Wright Library Welcomes Two Significant Acquisitions - Princeton Theological Seminary

The Special Collections and Archives at Princeton Theological Seminary’s Wright Library boasts more than 100,000 printed works and one-of-a-kind items including rare books, pamphlets, personal papers, research collections, and non-textual materials related to the history of Christianity. It’s part of what makes Wright Library one of the largest theological resource centers available, drawing academic scholars from around the world to research in its extensive collections. This academic year, the Special Collections and Archives gained two notable donations: a Lunar Bible and four Ethiopic texts.

The Lunar Bible

Lunar Bible in the Wright Library

Unlike a conventional Bible, a Lunar Bible is a small piece of microfilm plastic with every page of the King James Bible printed on it — all 1,245 of them. As such, the pages can only be read through a microfilm reader. The Lunar Bible donated to Princeton Seminary is one of only 100 that landed on the surface of the moon in 1971 (300 additional Lunar Bibles circled the moon in a capsule but didn’t land).

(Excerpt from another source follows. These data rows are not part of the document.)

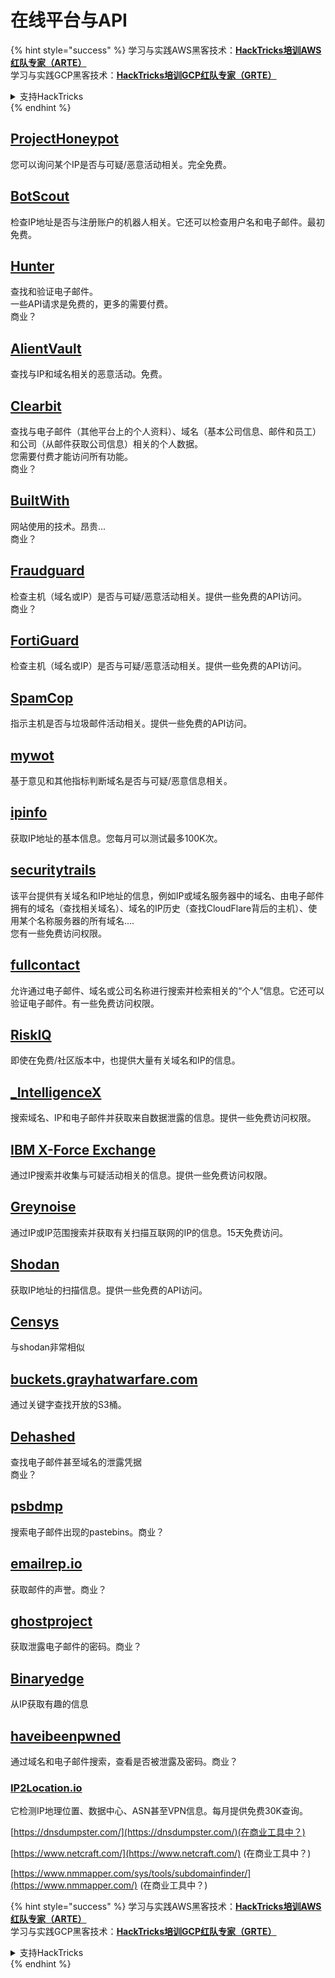 # 在线平台与API

{% hint style="success" %}
学习与实践AWS黑客技术：<img src="/.gitbook/assets/arte.png" alt="" data-size="line">[**HackTricks培训AWS红队专家（ARTE）**](https://training.hacktricks.xyz/courses/arte)<img src="/.gitbook/assets/arte.png" alt="" data-size="line">\
学习与实践GCP黑客技术：<img src="/.gitbook/assets/grte.png" alt="" data-size="line">[**HackTricks培训GCP红队专家（GRTE）**<img src="/.gitbook/assets/grte.png" alt="" data-size="line">](https://training.hacktricks.xyz/courses/grte)

<details>

<summary>支持HackTricks</summary>

* 查看[**订阅计划**](https://github.com/sponsors/carlospolop)!
* **加入** 💬 [**Discord群组**](https://discord.gg/hRep4RUj7f)或[**电报群组**](https://t.me/peass)或**在** **Twitter** 🐦 **上关注我们** [**@hacktricks\_live**](https://twitter.com/hacktricks\_live)**.**
* **通过向** [**HackTricks**](https://github.com/carlospolop/hacktricks)和[**HackTricks Cloud**](https://github.com/carlospolop/hacktricks-cloud) github库提交PR分享黑客技巧。

</details>
{% endhint %}

## [ProjectHoneypot](https://www.projecthoneypot.org/)

您可以询问某个IP是否与可疑/恶意活动相关。完全免费。

## [**BotScout**](http://botscout.com/api.htm)

检查IP地址是否与注册账户的机器人相关。它还可以检查用户名和电子邮件。最初免费。

## [Hunter](https://hunter.io/)

查找和验证电子邮件。\
一些API请求是免费的，更多的需要付费。\
商业？

## [AlientVault](https://otx.alienvault.com/api)

查找与IP和域名相关的恶意活动。免费。

## [Clearbit](https://dashboard.clearbit.com/)

查找与电子邮件（其他平台上的个人资料）、域名（基本公司信息、邮件和员工）和公司（从邮件获取公司信息）相关的个人数据。\
您需要付费才能访问所有功能。\
商业？

## [BuiltWith](https://builtwith.com/)

网站使用的技术。昂贵...\
商业？

## [Fraudguard](https://fraudguard.io/)

检查主机（域名或IP）是否与可疑/恶意活动相关。提供一些免费的API访问。\
商业？

## [FortiGuard](https://fortiguard.com/)

检查主机（域名或IP）是否与可疑/恶意活动相关。提供一些免费的API访问。

## [SpamCop](https://www.spamcop.net/)

指示主机是否与垃圾邮件活动相关。提供一些免费的API访问。

## [mywot](https://www.mywot.com/)

基于意见和其他指标判断域名是否与可疑/恶意信息相关。

## [ipinfo](https://ipinfo.io/)

获取IP地址的基本信息。您每月可以测试最多100K次。

## [securitytrails](https://securitytrails.com/app/account)

该平台提供有关域名和IP地址的信息，例如IP或域名服务器中的域名、由电子邮件拥有的域名（查找相关域名）、域名的IP历史（查找CloudFlare背后的主机）、使用某个名称服务器的所有域名....\
您有一些免费访问权限。

## [fullcontact](https://www.fullcontact.com/)

允许通过电子邮件、域名或公司名称进行搜索并检索相关的“个人”信息。它还可以验证电子邮件。有一些免费访问权限。

## [RiskIQ](https://www.spiderfoot.net/documentation/)

即使在免费/社区版本中，也提供大量有关域名和IP的信息。

## [\_IntelligenceX](https://intelx.io/)

搜索域名、IP和电子邮件并获取来自数据泄露的信息。提供一些免费访问权限。

## [IBM X-Force Exchange](https://exchange.xforce.ibmcloud.com/)

通过IP搜索并收集与可疑活动相关的信息。提供一些免费访问权限。

## [Greynoise](https://viz.greynoise.io/)

通过IP或IP范围搜索并获取有关扫描互联网的IP的信息。15天免费访问。

## [Shodan](https://www.shodan.io/)

获取IP地址的扫描信息。提供一些免费的API访问。

## [Censys](https://censys.io/)

与shodan非常相似

## [buckets.grayhatwarfare.com](https://buckets.grayhatwarfare.com/)

通过关键字查找开放的S3桶。

## [Dehashed](https://www.dehashed.com/data)

查找电子邮件甚至域名的泄露凭据\
商业？

## [psbdmp](https://psbdmp.ws/)

搜索电子邮件出现的pastebins。商业？

## [emailrep.io](https://emailrep.io/key)

获取邮件的声誉。商业？

## [ghostproject](https://ghostproject.fr/)

获取泄露电子邮件的密码。商业？

## [Binaryedge](https://www.binaryedge.io/)

从IP获取有趣的信息

## [haveibeenpwned](https://haveibeenpwned.com/)

通过域名和电子邮件搜索，查看是否被泄露及密码。商业？

### [IP2Location.io](https://www.ip2location.io/)

它检测IP地理位置、数据中心、ASN甚至VPN信息。每月提供免费30K查询。



[https://dnsdumpster.com/](https://dnsdumpster.com/)(在商业工具中？)

[https://www.netcraft.com/](https://www.netcraft.com/) (在商业工具中？)

[https://www.nmmapper.com/sys/tools/subdomainfinder/](https://www.nmmapper.com/) (在商业工具中？)

{% hint style="success" %}
学习与实践AWS黑客技术：<img src="/.gitbook/assets/arte.png" alt="" data-size="line">[**HackTricks培训AWS红队专家（ARTE）**](https://training.hacktricks.xyz/courses/arte)<img src="/.gitbook/assets/arte.png" alt="" data-size="line">\
学习与实践GCP黑客技术：<img src="/.gitbook/assets/grte.png" alt="" data-size="line">[**HackTricks培训GCP红队专家（GRTE）**<img src="/.gitbook/assets/grte.png" alt="" data-size="line">](https://training.hacktricks.xyz/courses/grte)

<details>

<summary>支持HackTricks</summary>

* 查看[**订阅计划**](https://github.com/sponsors/carlospolop)!
* **加入** 💬 [**Discord群组**](https://discord.gg/hRep4RUj7f)或[**电报群组**](https://t.me/peass)或**在** **Twitter** 🐦 **上关注我们** [**@hacktricks\_live**](https://twitter.com/hacktricks\_live)**.**
* **通过向** [**HackTricks**](https://github.com/carlospolop/hacktricks)和[**HackTricks Cloud**](https://github.com/carlospolop/hacktricks-cloud) github库提交PR分享黑客技巧。

</details>
{% endhint %}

“The Lunar Bible arrived in mid-August, in a beautiful, elaborate case with lovely decorations,” says Brian Shetler, head of special collections and archives. “This is a significant addition to our collection as it’s an incredibly unique item—there are only 100 in existence, and not all of those are publicly available.” Plus, this particular copy is uniquely connected to Princeton Seminary in that it was dedicated to Carl McIntire, a popular 1950s-era religious radio host and founder of the Bible Presbyterian Church. A former Princeton Seminary student, McIntire’s entire archival collection is housed at the Seminary, including 700 boxes of his personal texts, much of which discuss his role in helping to launch the Lunar Bible project. “This completes that picture,” says Shetler.

Ethiopic Manuscripts

Coptic and Ethiopian liturgical book

The Special Collections and Archives is already home to an assortment of Coptic and Ethiopian liturgical books, which offer a unique perspective on Christianity featuring different saints, hymns, prayers, and songs. But the collection is enhanced by the acquisition of four new Ethiopic manuscripts: a psalter (Book of the Psalms); a liturgical text called “Miracles of Mary,” filled with hundreds of stories concerning miracles that Mary performed for those who invoked her name; a book adapted from scrolls hung in the home or church to ward off evil spirits; and a richly illustrated collection of stories, including those about a serpent king called Arwe. All four texts are in the Ge’ez language and likely from the 19th or early 20th century.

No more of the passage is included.